[Description of the task] Which lines of the material hold the word "save"? Copy each one.

[Input data]
--- START ---
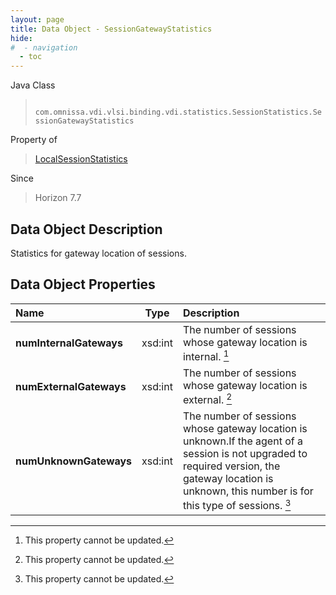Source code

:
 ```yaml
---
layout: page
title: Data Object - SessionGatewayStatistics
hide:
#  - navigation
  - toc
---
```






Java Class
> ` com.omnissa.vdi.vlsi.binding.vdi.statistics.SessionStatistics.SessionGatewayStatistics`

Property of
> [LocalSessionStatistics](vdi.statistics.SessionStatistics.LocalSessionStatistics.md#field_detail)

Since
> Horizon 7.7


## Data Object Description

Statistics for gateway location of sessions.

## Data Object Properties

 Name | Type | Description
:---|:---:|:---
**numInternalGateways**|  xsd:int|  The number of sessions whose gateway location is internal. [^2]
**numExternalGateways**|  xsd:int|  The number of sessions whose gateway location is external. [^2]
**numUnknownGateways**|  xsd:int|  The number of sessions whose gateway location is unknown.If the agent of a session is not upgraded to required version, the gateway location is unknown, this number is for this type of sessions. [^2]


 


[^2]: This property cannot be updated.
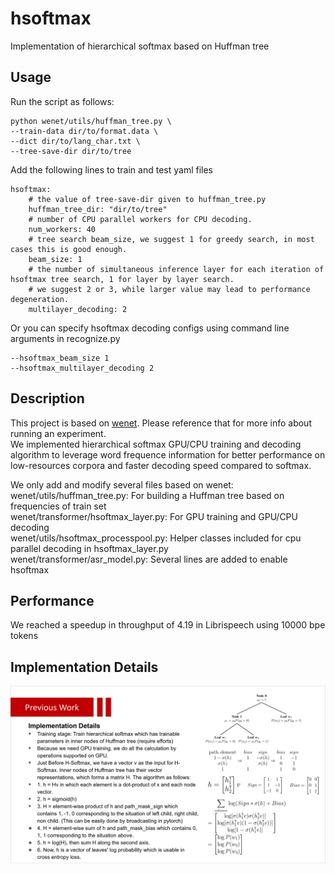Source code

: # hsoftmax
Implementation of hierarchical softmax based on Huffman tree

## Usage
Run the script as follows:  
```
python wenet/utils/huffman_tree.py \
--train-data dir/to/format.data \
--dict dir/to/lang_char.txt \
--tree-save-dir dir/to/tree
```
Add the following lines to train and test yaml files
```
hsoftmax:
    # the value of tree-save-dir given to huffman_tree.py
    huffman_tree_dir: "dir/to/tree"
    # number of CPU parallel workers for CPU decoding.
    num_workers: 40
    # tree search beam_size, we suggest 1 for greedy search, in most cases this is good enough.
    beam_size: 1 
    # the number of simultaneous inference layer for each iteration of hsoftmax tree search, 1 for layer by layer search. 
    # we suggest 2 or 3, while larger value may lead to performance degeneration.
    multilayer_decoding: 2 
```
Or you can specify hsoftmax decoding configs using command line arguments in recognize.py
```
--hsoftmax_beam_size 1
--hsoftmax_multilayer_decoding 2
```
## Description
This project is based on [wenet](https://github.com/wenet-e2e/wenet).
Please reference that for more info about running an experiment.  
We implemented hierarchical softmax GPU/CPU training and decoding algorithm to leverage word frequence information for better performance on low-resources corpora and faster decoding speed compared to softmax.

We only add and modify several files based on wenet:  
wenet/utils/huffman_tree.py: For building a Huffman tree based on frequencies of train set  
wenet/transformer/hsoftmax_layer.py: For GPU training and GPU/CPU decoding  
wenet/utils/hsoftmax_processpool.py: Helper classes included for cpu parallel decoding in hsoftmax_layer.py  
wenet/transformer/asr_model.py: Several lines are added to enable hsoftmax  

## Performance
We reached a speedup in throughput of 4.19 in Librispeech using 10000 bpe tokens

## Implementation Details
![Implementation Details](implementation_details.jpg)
--- END ---
[Answer section]
--tree-save-dir dir/to/tree
    # the value of tree-save-dir given to huffman_tree.py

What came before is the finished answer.